| TO DO |
Pick out each line of the records in which the word "blank" appears.

| INFORMATION PROVIDED |
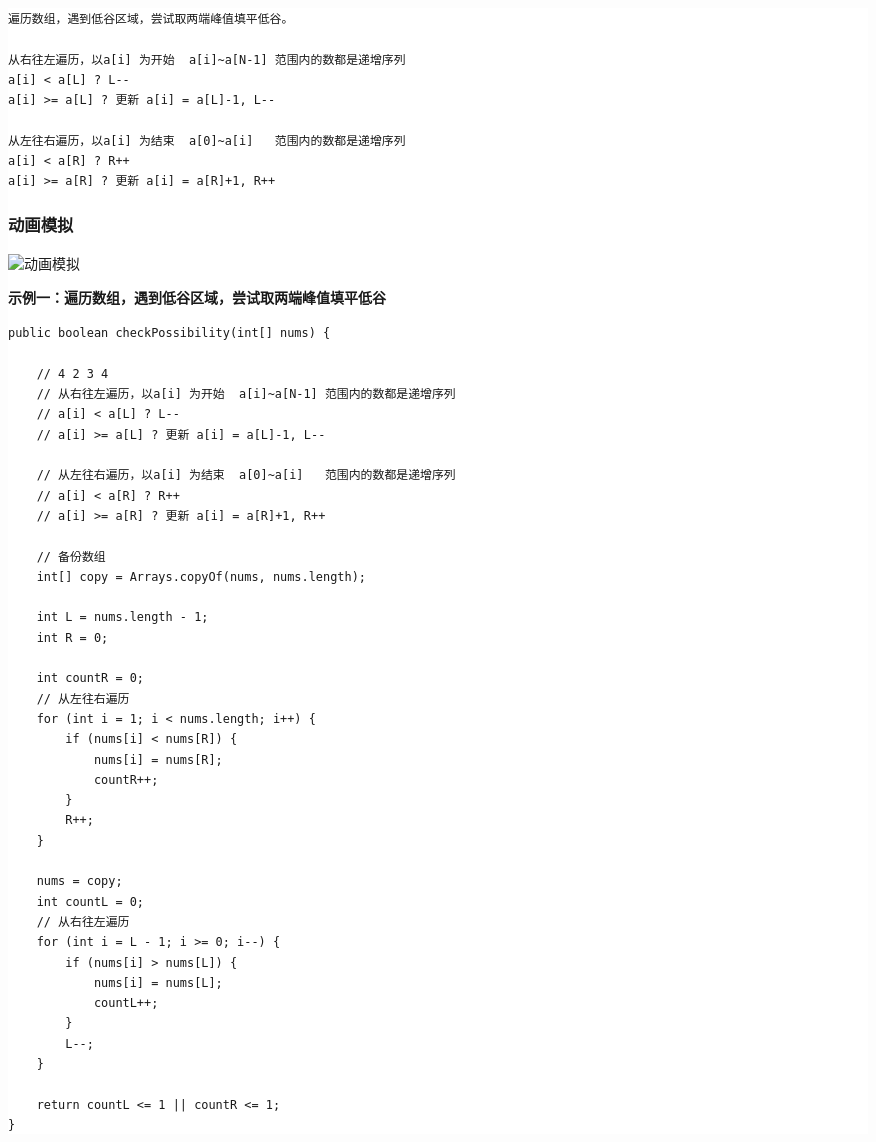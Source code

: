 
```
遍历数组，遇到低谷区域，尝试取两端峰值填平低谷。

从右往左遍历，以a[i] 为开始  a[i]~a[N-1] 范围内的数都是递增序列
a[i] < a[L] ? L--
a[i] >= a[L] ? 更新 a[i] = a[L]-1, L--

从左往右遍历，以a[i] 为结束  a[0]~a[i]   范围内的数都是递增序列
a[i] < a[R] ? R++
a[i] >= a[R] ? 更新 a[i] = a[R]+1, R++
```



### 动画模拟

![动画模拟](https://img-blog.csdnimg.cn/img_convert/bdc2abcf2f9cc0cc67a69ef645f08b4b.gif)

**示例一：遍历数组，遇到低谷区域，尝试取两端峰值填平低谷**

```
public boolean checkPossibility(int[] nums) {

    // 4 2 3 4
    // 从右往左遍历，以a[i] 为开始  a[i]~a[N-1] 范围内的数都是递增序列
    // a[i] < a[L] ? L--
    // a[i] >= a[L] ? 更新 a[i] = a[L]-1, L--

    // 从左往右遍历，以a[i] 为结束  a[0]~a[i]   范围内的数都是递增序列
    // a[i] < a[R] ? R++
    // a[i] >= a[R] ? 更新 a[i] = a[R]+1, R++

	// 备份数组
    int[] copy = Arrays.copyOf(nums, nums.length);

    int L = nums.length - 1;
    int R = 0;

    int countR = 0;
    // 从左往右遍历
    for (int i = 1; i < nums.length; i++) {
        if (nums[i] < nums[R]) {
            nums[i] = nums[R];
            countR++;
        }
        R++;
    }

    nums = copy;
    int countL = 0;
    // 从右往左遍历
    for (int i = L - 1; i >= 0; i--) {
        if (nums[i] > nums[L]) {
            nums[i] = nums[L];
            countL++;
        }
        L--;
    }

    return countL <= 1 || countR <= 1;
}
```
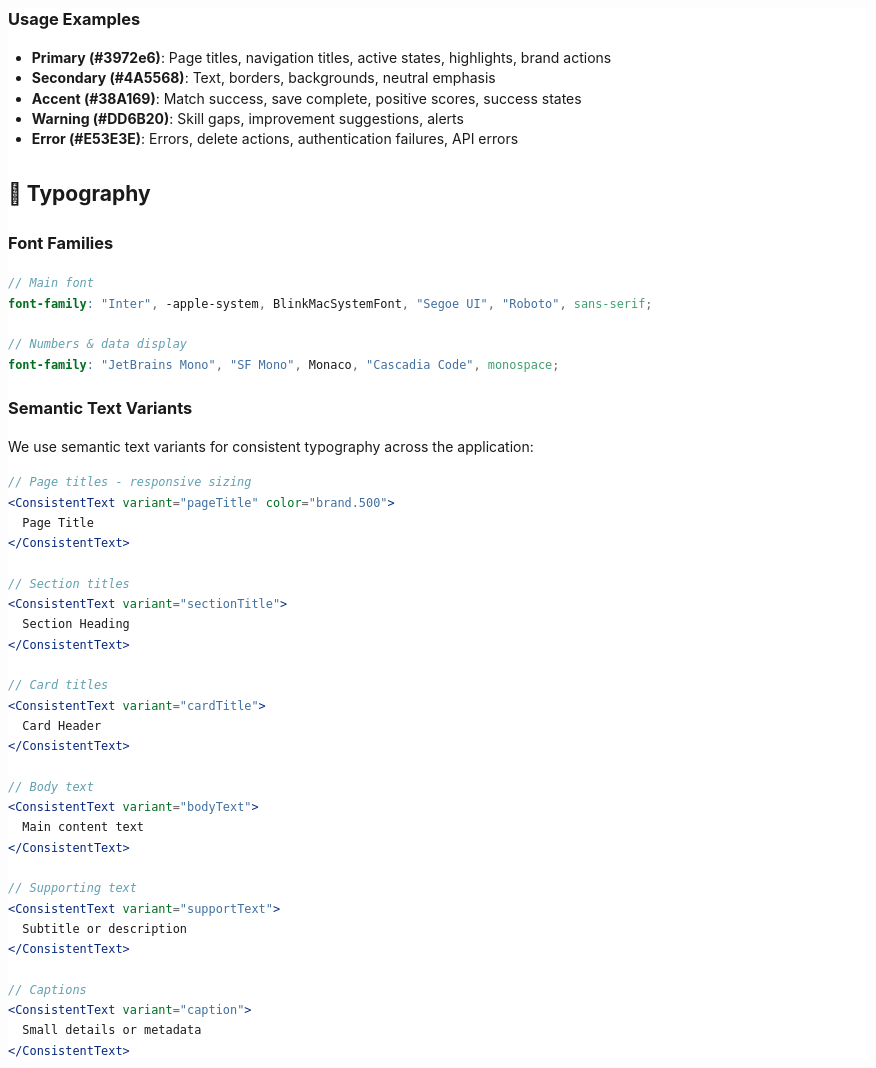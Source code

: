 ### Usage Examples

- **Primary (#3972e6)**: Page titles, navigation titles, active states, highlights, brand actions
- **Secondary (#4A5568)**: Text, borders, backgrounds, neutral emphasis
- **Accent (#38A169)**: Match success, save complete, positive scores, success states
- **Warning (#DD6B20)**: Skill gaps, improvement suggestions, alerts
- **Error (#E53E3E)**: Errors, delete actions, authentication failures, API errors

## 📝 Typography

### Font Families

```scss
// Main font
font-family: "Inter", -apple-system, BlinkMacSystemFont, "Segoe UI", "Roboto", sans-serif;

// Numbers & data display
font-family: "JetBrains Mono", "SF Mono", Monaco, "Cascadia Code", monospace;
```

### Semantic Text Variants

We use semantic text variants for consistent typography across the application:

```jsx
// Page titles - responsive sizing
<ConsistentText variant="pageTitle" color="brand.500">
  Page Title
</ConsistentText>

// Section titles
<ConsistentText variant="sectionTitle">
  Section Heading
</ConsistentText>

// Card titles
<ConsistentText variant="cardTitle">
  Card Header
</ConsistentText>

// Body text
<ConsistentText variant="bodyText">
  Main content text
</ConsistentText>

// Supporting text
<ConsistentText variant="supportText">
  Subtitle or description
</ConsistentText>

// Captions
<ConsistentText variant="caption">
  Small details or metadata
</ConsistentText>
```

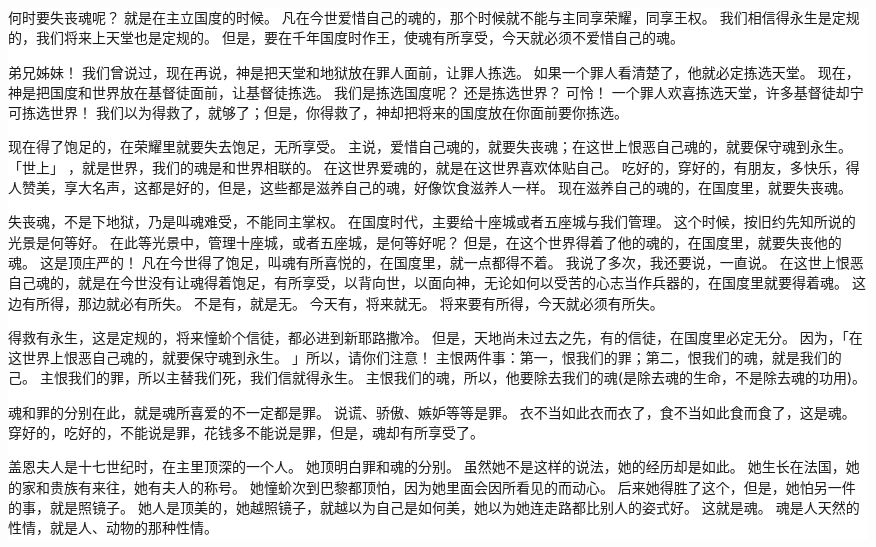 何时要失丧魂呢？
就是在主立国度的时候。
凡在今世爱惜自己的魂的，那个时候就不能与主同享荣耀，同享王权。
我们相信得永生是定规的，我们将来上天堂也是定规的。
但是，要在千年国度时作王，使魂有所享受，今天就必须不爱惜自己的魂。

弟兄姊妹！
我们曾说过，现在再说，神是把天堂和地狱放在罪人面前，让罪人拣选。
如果一个罪人看清楚了，他就必定拣选天堂。
现在，神是把国度和世界放在基督徒面前，让基督徒拣选。
我们是拣选国度呢？
还是拣选世界？
可怜！
一个罪人欢喜拣选天堂，许多基督徒却宁可拣选世界！
我们以为得救了，就够了；但是，你得救了，神却把将来的国度放在你面前要你拣选。

现在得了饱足的，在荣耀里就要失去饱足，无所享受。
主说，爱惜自己魂的，就要失丧魂；在这世上恨恶自己魂的，就要保守魂到永生。
「世上」
，就是世界，我们的魂是和世界相联的。
在这世界爱魂的，就是在这世界喜欢体贴自己。
吃好的，穿好的，有朋友，多快乐，得人赞美，享大名声，这都是好的，但是，这些都是滋养自己的魂，好像饮食滋养人一样。
现在滋养自己的魂的，在国度里，就要失丧魂。

失丧魂，不是下地狱，乃是叫魂难受，不能同主掌权。
在国度时代，主要给十座城或者五座城与我们管理。
这个时候，按旧约先知所说的光景是何等好。
在此等光景中，管理十座城，或者五座城，是何等好呢？
但是，在这个世界得着了他的魂的，在国度里，就要失丧他的魂。
这是顶庄严的！
凡在今世得了饱足，叫魂有所喜悦的，在国度里，就一点都得不着。
我说了多次，我还要说，一直说。
在这世上恨恶自己魂的，就是在今世没有让魂得着饱足，有所享受，以背向世，以面向神，无论如何以受苦的心志当作兵器的，在国度里就要得着魂。
这边有所得，那边就必有所失。
不是有，就是无。
今天有，将来就无。
将来要有所得，今天就必须有所失。

得救有永生，这是定规的，将来憧蚧个信徒，都必进到新耶路撒冷。
但是，天地尚未过去之先，有的信徒，在国度里必定无分。
因为，「在这世界上恨恶自己魂的，就要保守魂到永生。
」所以，请你们注意！
主恨两件事：第一，恨我们的罪；第二，恨我们的魂，就是我们的己。
主恨我们的罪，所以主替我们死，我们信就得永生。
主恨我们的魂，所以，他要除去我们的魂(是除去魂的生命，不是除去魂的功用)。

魂和罪的分别在此，就是魂所喜爱的不一定都是罪。
说谎、骄傲、嫉妒等等是罪。
衣不当如此衣而衣了，食不当如此食而食了，这是魂。
穿好的，吃好的，不能说是罪，花钱多不能说是罪，但是，魂却有所享受了。

盖恩夫人是十七世纪时，在主里顶深的一个人。
她顶明白罪和魂的分别。
虽然她不是这样的说法，她的经历却是如此。
她生长在法国，她的家和贵族有来往，她有夫人的称号。
她憧蚧次到巴黎都顶怕，因为她里面会因所看见的而动心。
后来她得胜了这个，但是，她怕另一件的事，就是照镜子。
她人是顶美的，她越照镜子，就越以为自己是如何美，她以为她连走路都比别人的姿式好。
这就是魂。
魂是人天然的性情，就是人、动物的那种性情。
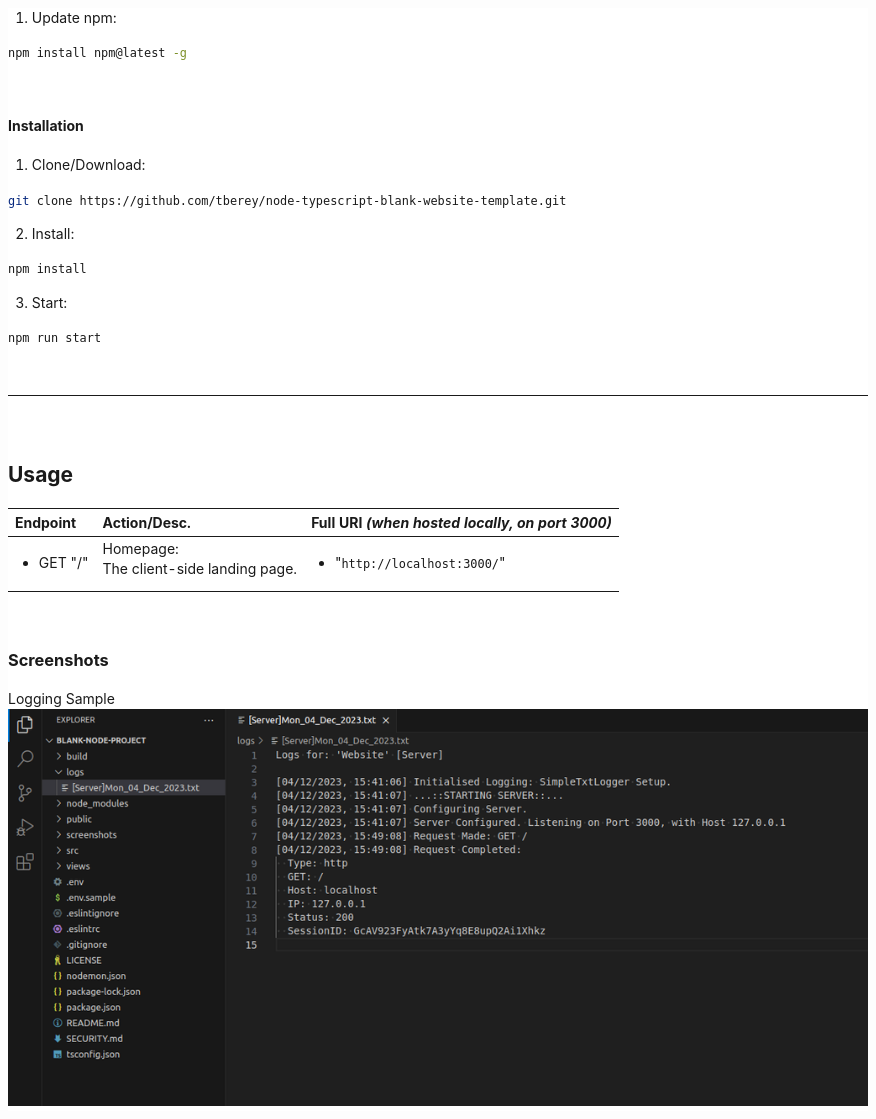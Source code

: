1. Update npm:
  ```sh
  npm install npm@latest -g
  ```
<br>

#### Installation
1. Clone/Download:
  ```sh
  git clone https://github.com/tberey/node-typescript-blank-website-template.git
  ```
2. Install:
  ```sh
  npm install
  ```
3. Start:
  ```sh
  npm run start
  ```

<br><hr><br>




## Usage

| Endpoint | Action/Desc. | Full URI <i>(when hosted locally, on port 3000)</i> |
|:---|:---|:---|
| <ul><li>GET "/"</li></ul> | Homepage:<br>The client-side landing page. | <ul><li>"`http://localhost:3000/`"</li></ul> |

<br>

### Screenshots

Logging Sample<br>
![Screenshot#1](https://github.com/tberey/node-typescript-blank-website-template/blob/main/screenshots/screenshot-logging.png?raw=true)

| RESULT OF THIS TASK |
  git clone https://github.com/tberey/node-typescript-blank-website-template.git
![Screenshot#1](https://github.com/tberey/node-typescript-blank-website-template/blob/main/screenshots/screenshot-logging.png?raw=true)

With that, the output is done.